Data for review: Begin

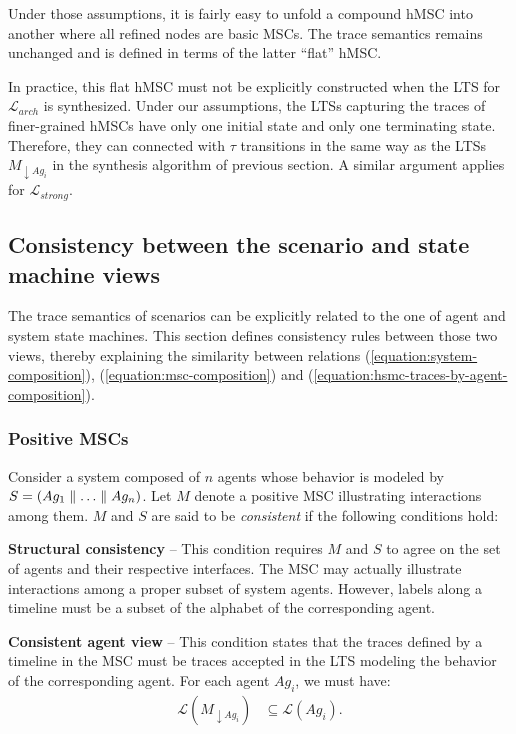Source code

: Under those assumptions, it is fairly easy to unfold a compound hMSC into another where all refined nodes are basic MSCs. The trace semantics remains unchanged and is defined in terms of the latter ``flat'' hMSC. 

In practice, this flat hMSC must not be explicitly constructed when the LTS for $\mathcal{L}_{arch}$ is synthesized. Under our assumptions, the LTSs capturing the traces of finer-grained hMSCs have only one initial state and only one terminating state. Therefore, they can connected with $\tau$ transitions in the same way as the LTSs $M_{\downarrow Ag_i}$ in the synthesis algorithm of previous section. A similar argument applies for $\mathcal{L}_{strong}$.

\subsection{Consistency between the scenario and state machine views\label{subsection:background-scenario-consistency}}

The trace semantics of scenarios can be explicitly related to the one of agent and system state machines. This section defines consistency rules between those two views, thereby explaining the similarity between relations (\ref{equation:system-composition}), (\ref{equation:msc-composition}) and (\ref{equation:hsmc-traces-by-agent-composition}).

\subsubsection*{Positive MSCs}

Consider a system composed of $n$ agents whose behavior is modeled by $S = (Ag_1 \parallel \ldots \parallel Ag_n)$. Let $M$ denote a positive MSC illustrating interactions among them. $M$ and $S$ are said to be \emph{consistent} if the following conditions hold:

\noindent \textbf{Structural consistency} -- This condition requires $M$ and $S$ to agree on the set of agents and their respective interfaces. The MSC may actually illustrate interactions among a proper subset of system agents. However, labels along a timeline must be a subset of the alphabet of the corresponding agent.

\noindent \textbf{Consistent agent view} -- This condition states that the traces defined by a timeline in the MSC must be traces accepted in the LTS modeling the behavior of the corresponding agent. For each agent $Ag_i$, we must have:
\begin{align}\mathcal{L}(M_{\downarrow Ag_i}) & \subseteq \mathcal{L}(Ag_i)\label{condition:consistent-agent-view}.\end{align}

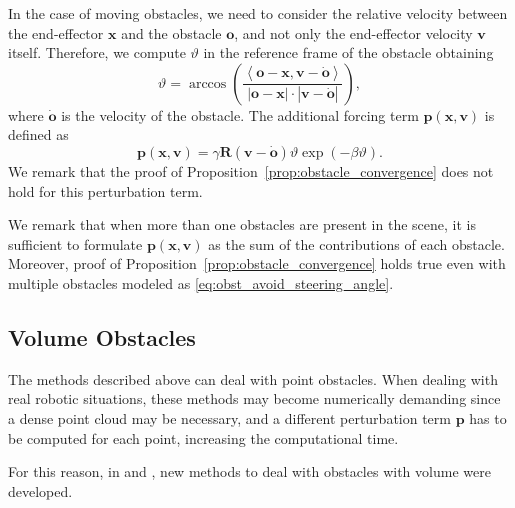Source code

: \documentclass[fleqn, 11pt]{article}
\theoremstyle{definition}
\theoremstyle{plain}
\theoremstyle{remark}
\begin{document}
In the case of moving obstacles, we need to consider the relative velocity between the end-effector $\mathbf{x}$ and the obstacle $\mathbf{o}$, and not only the end-effector velocity $\mathbf{v}$ itself.
Therefore, we compute $\vartheta$ in the reference frame of the obstacle obtaining
\[ \vartheta = \arccos \left( { \frac{ \left\langle {\mathbf{o} - \mathbf{x}} , {\mathbf{v} - \dot{\mathbf{o}}} \right\rangle  }{|{\mathbf{o} - \mathbf{x}}| \cdot |{ \mathbf{v} - \dot{\mathbf{o}} } | } }  \right) , \]
where $\dot{\mathbf{o}}$ is the velocity of the obstacle.
The additional forcing term $\mathbf{p}(\mathbf{x},\mathbf{v})$ is defined as
\[ \mathbf{p}(\mathbf{x},\mathbf{v}) = \gamma \mathbf{R} ( \mathbf{v} - \dot{\mathbf{o}}) \vartheta \exp (-\beta \vartheta). \]
We remark that the proof of Proposition~\ref{prop:obstacle_convergence} does not hold for this perturbation term.

We remark that when more than one obstacles are present in the scene, it is sufficient to formulate $ \mathbf{p} (\mathbf{x}, \mathbf{v}) $ as the sum of the contributions of each obstacle.
Moreover, proof of Proposition~\ref{prop:obstacle_convergence} holds true even with multiple obstacles modeled as \eqref{eq:obst_avoid_steering_angle}.

\subsection{Volume Obstacles}

The methods described above can deal with point obstacles.
When dealing with real robotic situations, these methods may become numerically demanding since a dense point cloud may be necessary, and a different perturbation term $ \mathbf{p} $ has to be computed for each point, increasing the computational time.

For this reason, in \cite{GMCDSF19} and \cite{GMRSF20}, new methods to deal with obstacles with volume were developed.
\end{document}
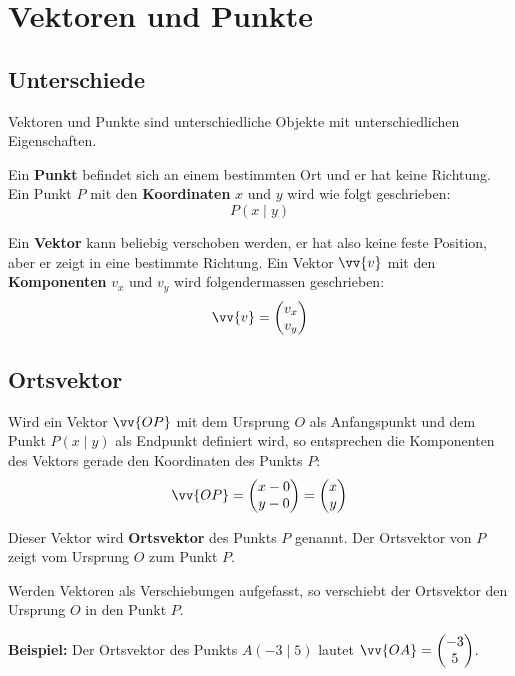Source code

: \newpage
\section{Vektoren und Punkte}

\subsection{Unterschiede}
Vektoren und Punkte sind unterschiedliche Objekte mit unterschiedlichen Eigenschaften.

Ein \textbf{Punkt} befindet sich an einem bestimmten Ort und er hat keine Richtung. Ein Punkt $P$ mit den \textbf{Koordinaten} $x$ und $y$ wird wie folgt geschrieben:
\[
  P(x\mid y)
\]

Ein \textbf{Vektor} kann beliebig verschoben werden, er hat also keine feste Position, aber er zeigt in eine bestimmte Richtung. Ein Vektor $\vv{v}$ mit den \textbf{Komponenten} $v_{x}$ und $v_{y}$ wird folgendermassen geschrieben:
\[
  \vv{v} = \vxy{v_{x}}{v_{y}}
\]

\subsection{Ortsvektor}

Wird ein Vektor $\vv{OP}$ mit dem Ursprung $O$ als Anfangspunkt und dem Punkt $P(x\mid y)$ als Endpunkt definiert wird, so entsprechen die Komponenten des Vektors gerade den Koordinaten des Punkts $P$:
\[
  \vv{OP} = \vxy{x-0}{y-0} = \vxy{x}{y}
\]
\begin{center}
\end{center}

Dieser Vektor wird \textbf{Ortsvektor} des Punkts $P$ genannt. Der Ortsvektor von $P$ zeigt vom Ursprung $O$ zum Punkt $P$.

Werden Vektoren als Verschiebungen aufgefasst, so verschiebt der Ortsvektor den Ursprung $O$ in den Punkt $P$.
\begin{example}
  \textbf{Beispiel:} Der Ortsvektor des Punkts $A(-3\mid 5)$ lautet $\vv{OA} = \vxy{-3}{5}$.
\end{example}

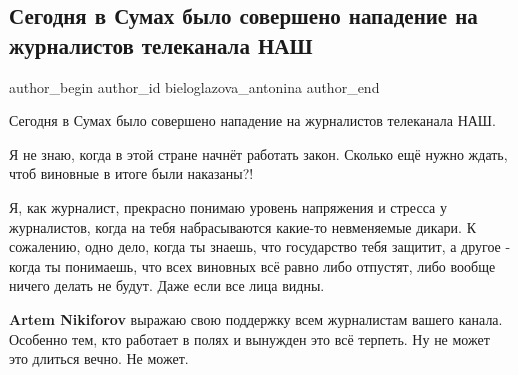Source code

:  
 
 
 
 
 
\subsection{Сегодня в Сумах было совершено нападение на журналистов телеканала НАШ}
\label{sec:30_10_2021.fb.bieloglazova_antonina.1.napadenie_nash}
 
\ifcmt
 author_begin
   author_id bieloglazova_antonina
 author_end
\fi

Сегодня в Сумах было совершено нападение на журналистов телеканала НАШ.

Я не знаю, когда в этой стране начнёт работать закон. Сколько ещё нужно ждать,
чтоб виновные в итоге были наказаны?!

Я, как журналист, прекрасно понимаю уровень напряжения и стресса у журналистов,
когда на тебя набрасываются какие-то невменяемые дикари. К сожалению, одно
дело, когда ты знаешь, что государство тебя защитит, а другое - когда ты
понимаешь, что всех виновных всё равно либо отпустят, либо вообще ничего делать
не будут. Даже если все лица видны.

\textbf{Artem Nikiforov} выражаю свою поддержку всем журналистам вашего канала. Особенно
тем, кто работает в полях и вынужден это всё терпеть. Ну не может это длиться
вечно. Не может.

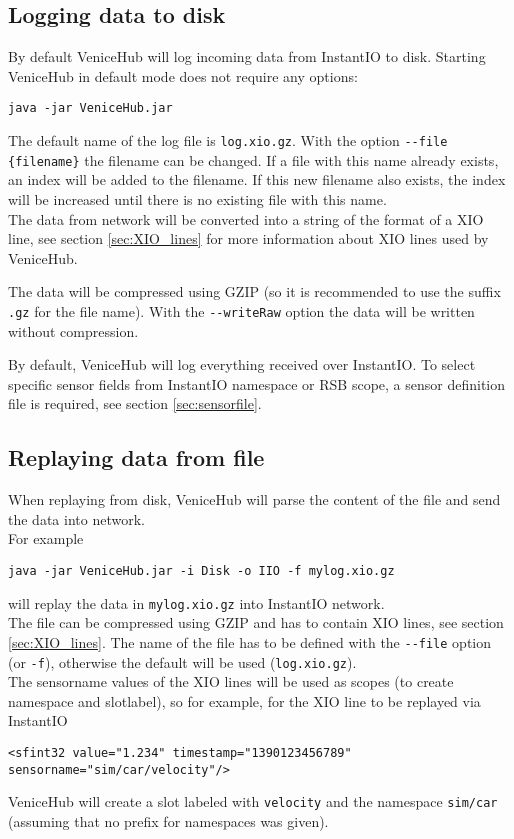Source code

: \documentclass[german,a4paper]{article}
\begin{document}
\subsection{Logging data to disk}
\label{sec:target_DISK}
By default VeniceHub will log incoming data from InstantIO to disk. Starting VeniceHub in default mode does not require any options:
\begin{lstlisting}
java -jar VeniceHub.jar
\end{lstlisting}
The default name of the log file is \texttt{log.xio.gz}. With the option \texttt{-\--file \{filename\}} the filename can be changed. If a file with this name already exists, an index will be added to the filename. If this new filename also exists, the index will be increased until there is no existing file with this name.\\
The data from network will be converted into a string of the format of a XIO line, see section \ref{sec:XIO_lines} for more information about XIO lines used by VeniceHub.

The data will be compressed using GZIP (so it is recommended to use the suffix \texttt{.gz} for the file name). With the \texttt{-\--writeRaw} option the data will be written without compression.

By default, VeniceHub will log everything received over InstantIO. To select specific sensor fields from InstantIO namespace or RSB scope, a sensor definition file is required, see section \ref{sec:sensorfile}.

\subsection{Replaying data from file}
When replaying from disk, VeniceHub will parse the content of the file and send the data into network.\\
For example
\begin{lstlisting}
java -jar VeniceHub.jar -i Disk -o IIO -f mylog.xio.gz
\end{lstlisting}
will replay the data in \texttt{mylog.xio.gz} into InstantIO network.\\
The file can be compressed using GZIP and has to contain XIO lines, see section \ref{sec:XIO_lines}. The name of the file has to be defined with the \texttt{-\--file} option (or \texttt{-f}), otherwise the default will be used (\texttt{log.xio.gz}).\\
The sensorname values of the XIO lines will be used as scopes (to create namespace and slotlabel), so for example, for the XIO line to be replayed via InstantIO
\begin{lstlisting}
<sfint32 value="1.234" timestamp="1390123456789" sensorname="sim/car/velocity"/>
\end{lstlisting}
VeniceHub will create a slot labeled with \texttt{velocity} and the namespace \texttt{sim/car} (assuming that no prefix for namespaces was given).\\
\end{document}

Data for review: End

Copy each line of the listing above that contains the word "lines".

The data from network will be converted into a string of the format of a XIO line, see section \ref{sec:XIO_lines} for more information about XIO lines used by VeniceHub.
The file can be compressed using GZIP and has to contain XIO lines, see section \ref{sec:XIO_lines}. The name of the file has to be defined with the \texttt{-\--file} option (or \texttt{-f}), otherwise the default will be used (\texttt{log.xio.gz}).\\
The sensorname values of the XIO lines will be used as scopes (to create namespace and slotlabel), so for example, for the XIO line to be replayed via InstantIO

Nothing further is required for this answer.